There's a certain irony in the fact that, while many people go into business for themselves because they’re sick of working long hours for a boss, they often work even longer hours trying to make their own business work.
This is an everyday problem experienced by a lot of small business owners, particularly one-person operations or those working with a small team.
It’s an easy trap to fall into when you have either no-one or very few people to whom you can delegate tasks.
There are only so many hours in a day that you can work, so owners of small and medium-sized businesses often find themselves working extra hours to catch up on the quoting, the invoicing or other administrative aspects of their enterprise.
One important aspect of the business often overlooked in situations such as these is the marketing, or promotion, of the product or service on offer.
The implications of failing to promote your venture sufficiently can be disastrous.
Here, the experience of a friend of mine provides a cautionary tale.
He was a fantastic tour guide, driving tours down south to Albany and up north to Exmouth.
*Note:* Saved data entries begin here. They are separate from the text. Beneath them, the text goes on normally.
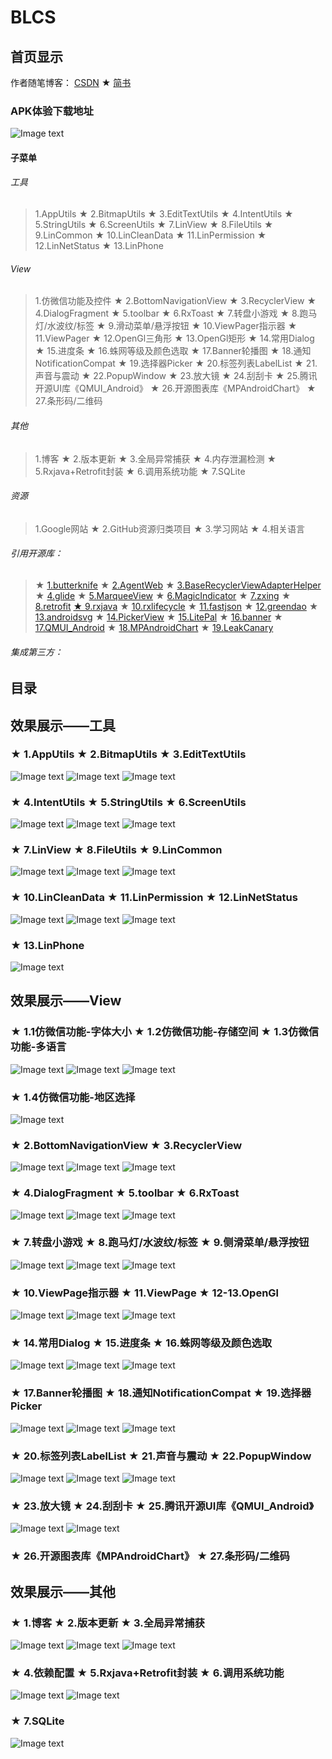 # BLCS
## 首页显示
作者随笔博客： [CSDN](https://blog.csdn.net/cs_lwb)  ★  [简书](https://www.jianshu.com/u/d9db60dc00d0)
### APK体验下载地址
![Image text](https://github.com/DayorNight/File/blob/master/BLCS.png)

#### 子菜单
###### 工具
> 1.AppUtils ★ 2.BitmapUtils ★ 3.EditTextUtils ★ 4.IntentUtils ★ 5.StringUtils ★ 6.ScreenUtils ★ 7.LinView ★ 8.FileUtils ★ 9.LinCommon
 ★ 10.LinCleanData ★ 11.LinPermission ★ 12.LinNetStatus ★ 13.LinPhone
###### View
> 1.仿微信功能及控件 ★ 2.BottomNavigationView ★ 3.RecyclerView ★ 4.DialogFragment ★ 5.toolbar ★ 6.RxToast ★ 7.转盘小游戏 ★ 8.跑马灯/水波纹/标签 ★ 
9.滑动菜单/悬浮按钮 ★ 10.ViewPager指示器 ★ 11.ViewPager ★ 12.OpenGl三角形 ★ 13.OpenGl矩形 ★ 14.常用Dialog ★ 15.进度条 ★ 16.蛛网等级及颜色选取
 ★ 17.Banner轮播图 ★ 18.通知NotificationCompat ★ 19.选择器Picker ★ 20.标签列表LabelList ★ 21.声音与震动 ★ 22.PopupWindow ★ 23.放大镜 ★ 24.刮刮卡
  ★ 25.腾讯开源UI库《QMUI_Android》 ★ 26.开源图表库《MPAndroidChart》 ★ 27.条形码/二维码
###### 其他
> 1.博客 ★ 2.版本更新 ★ 3.全局异常捕获 ★ 4.内存泄漏检测 ★ 5.Rxjava+Retrofit封装 ★ 6.调用系统功能 ★ 7.SQLite
###### 资源
> 1.Google网站 ★ 2.GitHub资源归类项目 ★ 3.学习网站 ★ 4.相关语言
###### 引用开源库：
> ★ [1.butterknife](https://github.com/JakeWharton/butterknife) ★ [2.AgentWeb](https://github.com/Justson/AgentWeb) ★ [3.BaseRecyclerViewAdapterHelper](https://github.com/CymChad/BaseRecyclerViewAdapterHelper)
★ [4.glide](https://github.com/bumptech/glide) ★ [5.MarqueeView](https://github.com/sunfusheng/MarqueeView) ★ [6.MagicIndicator](https://github.com/hackware1993/MagicIndicator)
★ [7.zxing](https://github.com/yuzhiqiang1993/zxing) ★ [8.retrofit](https://github.com/square/retrofit) [★ 9.rxjava](https://github.com/ReactiveX/RxJava)
★ [10.rxlifecycle](https://github.com/trello/RxLifecycle) ★ [11.fastjson](https://github.com/alibaba/fastjson) ★ [12.greendao](https://github.com/greenrobot/greenDAO)
★ [13.androidsvg](https://bigbadaboom.github.io/androidsvg/) ★ [14.PickerView](https://github.com/Bigkoo/Android-PickerView) ★ [15.LitePal](https://github.com/LitePalFramework/LitePal)
★ [16.banner](https://github.com/youth5201314/banner) ★ [17.QMUI_Android](https://qmuiteam.com/android) ★ [18.MPAndroidChart](https://github.com/PhilJay/MPAndroidChart)
★ [19.LeakCanary](https://github.com/square/leakcanary)
###### 集成第三方：


## 目录
## 效果展示——工具
### ★ 1.AppUtils ★ 2.BitmapUtils ★ 3.EditTextUtils
![Image text](https://github.com/DayorNight/File/blob/master/Tool/1.AppUtils.gif)
![Image text](https://github.com/DayorNight/File/blob/master/Tool/2.BitmapUtils.gif)
![Image text](https://github.com/DayorNight/File/blob/master/Tool/3.EditTextUtils.gif)
### ★ 4.IntentUtils ★ 5.StringUtils ★ 6.ScreenUtils
![Image text](https://github.com/DayorNight/File/blob/master/Tool/4.IntentUtils.gif)
![Image text](https://github.com/DayorNight/File/blob/master/Tool/5.StringUtils.gif)
![Image text](https://github.com/DayorNight/File/blob/master/Tool/6.ScreenUtils.gif)
### ★ 7.LinView ★ 8.FileUtils ★ 9.LinCommon
![Image text](https://github.com/DayorNight/File/blob/master/Tool/7.LinView.gif)
![Image text](https://github.com/DayorNight/File/blob/master/Tool/8.FileUtils.gif)
![Image text](https://github.com/DayorNight/File/blob/master/Tool/9.LinCommon.gif)
### ★ 10.LinCleanData ★ 11.LinPermission ★ 12.LinNetStatus
![Image text](https://github.com/DayorNight/File/blob/master/Tool/10.LinCleanData.gif)
![Image text](https://github.com/DayorNight/File/blob/master/Tool/11.LinPermission.gif)
![Image text](https://github.com/DayorNight/File/blob/master/Tool/12.LinNetStatus.gif)
### ★ 13.LinPhone
![Image text](https://github.com/DayorNight/File/blob/master/Tool/13.LinPhone.gif)
## 效果展示——View
### ★ 1.1仿微信功能-字体大小 ★ 1.2仿微信功能-存储空间 ★ 1.3仿微信功能-多语言
![Image text](https://github.com/DayorNight/File/blob/master/View/1.1仿微信功能-字体大小.gif)
![Image text](https://github.com/DayorNight/File/blob/master/View/1.2仿微信功能-存储空间.gif)
![Image text](https://github.com/DayorNight/File/blob/master/View/1.3仿微信功能-多语言.gif)
### ★ 1.4仿微信功能-地区选择
![Image text](https://github.com/DayorNight/File/blob/master/View/1.4仿微信功能-地区选择.gif)
### ★ 2.BottomNavigationView ★ 3.RecyclerView
![Image text](https://github.com/DayorNight/File/blob/master/View/2.BottomNavigationView.gif)
![Image text](https://github.com/DayorNight/File/blob/master/View/3.RecyclerView(1).gif)
![Image text](https://github.com/DayorNight/File/blob/master/View/3.RecyclerView(2).gif)
### ★ 4.DialogFragment ★ 5.toolbar ★ 6.RxToast
![Image text](https://github.com/DayorNight/File/blob/master/View/4.DialogFragment.gif)
![Image text](https://github.com/DayorNight/File/blob/master/View/5.toolbar.gif)
![Image text](https://github.com/DayorNight/File/blob/master/View/6.RxToast.gif)
### ★ 7.转盘小游戏 ★ 8.跑马灯/水波纹/标签 ★ 9.侧滑菜单/悬浮按钮
![Image text](https://github.com/DayorNight/File/blob/master/View/7.转盘小游戏.gif)
![Image text](https://github.com/DayorNight/File/blob/master/View/8.跑马灯水波纹标签.gif)
![Image text](https://github.com/DayorNight/File/blob/master/View/9.滑动菜单悬浮按钮.gif)
### ★ 10.ViewPage指示器 ★ 11.ViewPage ★ 12-13.OpenGl
![Image text](https://github.com/DayorNight/File/blob/master/View/10.ViewPage指示器.gif)
![Image text](https://github.com/DayorNight/File/blob/master/View/11.ViewPage.gif)
![Image text](https://github.com/DayorNight/File/blob/master/View/12-13.OpenGl.gif)
### ★ 14.常用Dialog ★ 15.进度条 ★ 16.蛛网等级及颜色选取
![Image text](https://github.com/DayorNight/File/blob/master/View/14.常用Dialog.gif)
![Image text](https://github.com/DayorNight/File/blob/master/View/15.进度条.gif)
![Image text](https://github.com/DayorNight/File/blob/master/View/16.蛛网等级及颜色选取.gif)
### ★ 17.Banner轮播图 ★ 18.通知NotificationCompat ★ 19.选择器Picker
![Image text](https://github.com/DayorNight/File/blob/master/View/17.Banner轮播图.gif)
![Image text](https://github.com/DayorNight/File/blob/master/View/18.通知NotificationCompat.gif)
![Image text](https://github.com/DayorNight/File/blob/master/View/19.选择器Picker.gif)
### ★ 20.标签列表LabelList ★ 21.声音与震动 ★ 22.PopupWindow
![Image text](https://github.com/DayorNight/File/blob/master/View/20.标签列表LabelList.gif)
![Image text](https://github.com/DayorNight/File/blob/master/View/21.声音与震动.gif)
![Image text](https://github.com/DayorNight/File/blob/master/View/22.PopupWindow.gif)
### ★ 23.放大镜 ★ 24.刮刮卡 ★ 25.腾讯开源UI库《QMUI_Android》
![Image text](https://github.com/DayorNight/File/blob/master/View/23.放大镜.gif)
![Image text](https://github.com/DayorNight/File/blob/master/View/24.刮刮卡.gif)
### ★ 26.开源图表库《MPAndroidChart》 ★ 27.条形码/二维码
## 效果展示——其他
### ★ 1.博客 ★ 2.版本更新 ★ 3.全局异常捕获
![Image text](https://github.com/DayorNight/File/blob/master/Other/1.博客.gif)
![Image text](https://github.com/DayorNight/File/blob/master/Other/2.版本更新.gif)
![Image text](https://github.com/DayorNight/File/blob/master/Other/3.全局异常捕获.gif)
### ★ 4.依赖配置 ★ 5.Rxjava+Retrofit封装 ★ 6.调用系统功能

![Image text](https://github.com/DayorNight/File/blob/master/Other/5.Rxjava+Retrofit封装.gif)
![Image text](https://github.com/DayorNight/File/blob/master/Other/6.调用系统功能.gif)
### ★ 7.SQLite
![Image text](https://github.com/DayorNight/File/blob/master/Other/7.SQLite.gif)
He’d spend a week in Perth visiting all of the hotels and backpacker hostels promoting the next trip. He’d then be away for a week leading a tour.
But while he was on the road he was reliant upon those hotels continuing to book people on the following tour. Consequently his cash flow was up and down like a yo-yo, he burned himself out trying to make it work, eventually closing his business.
The sad thing is that he was one of the most charismatic tour guides I’ve ever met, but he never really fulfilled his dream or made the kind of money that he deserved for the talent he clearly possessed.
When a business is not promoted, either by the owner, his (or her) staff or by word of mouth in volume, it often falls short of its potential.
However there are simple steps that even a busy owner can take to ‘promote as you go’.
As an example here I offer the experience of one of my business clients who has a carpentry business.
He was in that same up-and-down pattern of good week, bad week and it was causing a lot of stress.
I gave him some simple tips that allowed him to promote his work as he goes about his daily business:
• put signage on the work vehicle (turn your car or van into a mobile billboard);
• use free advertising sites on the internet (they promote you while you’re doing something else);
• display a sign outside the job (passers-by and locals may also be considering having a job done that requires your skills); and
• use social media to showcase your work (customer testimonials and case studies online give you great credibility).
While there are many more methods, all equally valid, the point is that it’s not rocket science – there are a lot of small things you can do easily that can lead to a lot of new business.
As well-known author and speaker, Jim Rohn, once said, “The things that are easy to do are also easy not to”.
When you invest a little time and money in asking an adviser for some help, you’ll be amazed at how simple ideas can bring big results.